→ **Assigned task**:
What is needed is a faithful copy of all the entries, with no pictures in it.

→ **Task data**:
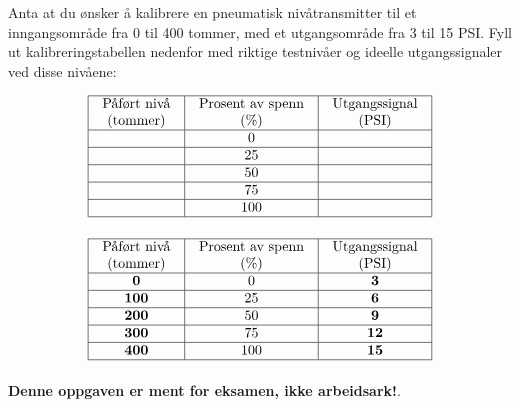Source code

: 

Anta at du ønsker å kalibrere en pneumatisk nivåtransmitter til et inngangsområde fra 0 til 400 tommer, med et utgangsområde fra 3 til 15 PSI. Fyll ut kalibreringstabellen nedenfor med riktige testnivåer og ideelle utgangssignaler ved disse nivåene:


$$\vbox{\offinterlineskip
\halign{\strut
\vrule \quad\hfil # \ \hfil & 
\vrule \quad\hfil # \ \hfil & 
\vrule \quad\hfil # \ \hfil \vrule \cr
\noalign{\hrule}
%
Påført nivå & Prosent av spenn & Utgangssignal \cr
%
(tommer) & (\%) & (PSI) \cr
%
\noalign{\hrule}
%
 & 0 &  \cr
%
\noalign{\hrule}
%
 & 25 &  \cr
%
\noalign{\hrule}
%
 & 50 &  \cr
%
\noalign{\hrule}
%
 & 75 &  \cr
%
\noalign{\hrule}
%
 & 100 &  \cr
%
\noalign{\hrule}
} %
}$$ %








$$\vbox{\offinterlineskip
\halign{\strut
\vrule \quad\hfil # \ \hfil & 
\vrule \quad\hfil # \ \hfil & 
\vrule \quad\hfil # \ \hfil \vrule \cr
\noalign{\hrule}
%
Påført nivå & Prosent av spenn & Utgangssignal \cr
%
(tommer) & (\%) & (PSI) \cr
%
\noalign{\hrule}
%
{\bf 0} & 0 & {\bf 3} \cr
%
\noalign{\hrule}
%
{\bf 100} & 25 & {\bf 6} \cr
%
\noalign{\hrule}
%
{\bf 200} & 50 & {\bf 9} \cr
%
\noalign{\hrule}
%
{\bf 300} & 75 & {\bf 12} \cr
%
\noalign{\hrule}
%
{\bf 400} & 100 & {\bf 15} \cr
%
\noalign{\hrule}
} %
}$$ %







{\bf Denne oppgaven er ment for eksamen, ikke arbeidsark!}.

→ **Solution to this task**:
Source code

: 

Anta at du ønsker å kalibrere en pneumatisk nivåtransmitter til et inngangsområde fra 0 til 400 tommer, med et utgangsområde fra 3 til 15 PSI. Fyll ut kalibreringstabellen nedenfor med riktige testnivåer og ideelle utgangssignaler ved disse nivåene:


$$\vbox{\offinterlineskip
\halign{\strut
\vrule \quad\hfil # \ \hfil & 
\vrule \quad\hfil # \ \hfil & 
\vrule \quad\hfil # \ \hfil \vrule \cr
\noalign{\hrule}
%
Påført nivå & Prosent av spenn & Utgangssignal \cr
%
(tommer) & (\%) & (PSI) \cr
%
\noalign{\hrule}
%
 & 0 &  \cr
%
\noalign{\hrule}
%
 & 25 &  \cr
%
\noalign{\hrule}
%
 & 50 &  \cr
%
\noalign{\hrule}
%
 & 75 &  \cr
%
\noalign{\hrule}
%
 & 100 &  \cr
%
\noalign{\hrule}
} %
}$$ %








$$\vbox{\offinterlineskip
\halign{\strut
\vrule \quad\hfil # \ \hfil & 
\vrule \quad\hfil # \ \hfil & 
\vrule \quad\hfil # \ \hfil \vrule \cr
\noalign{\hrule}
%
Påført nivå & Prosent av spenn & Utgangssignal \cr
%
(tommer) & (\%) & (PSI) \cr
%
\noalign{\hrule}
%
{\bf 0} & 0 & {\bf 3} \cr
%
\noalign{\hrule}
%
{\bf 100} & 25 & {\bf 6} \cr
%
\noalign{\hrule}
%
{\bf 200} & 50 & {\bf 9} \cr
%
\noalign{\hrule}
%
{\bf 300} & 75 & {\bf 12} \cr
%
\noalign{\hrule}
%
{\bf 400} & 100 & {\bf 15} \cr
%
\noalign{\hrule}
} %
}$$ %







{\bf Denne oppgaven er ment for eksamen, ikke arbeidsark!}.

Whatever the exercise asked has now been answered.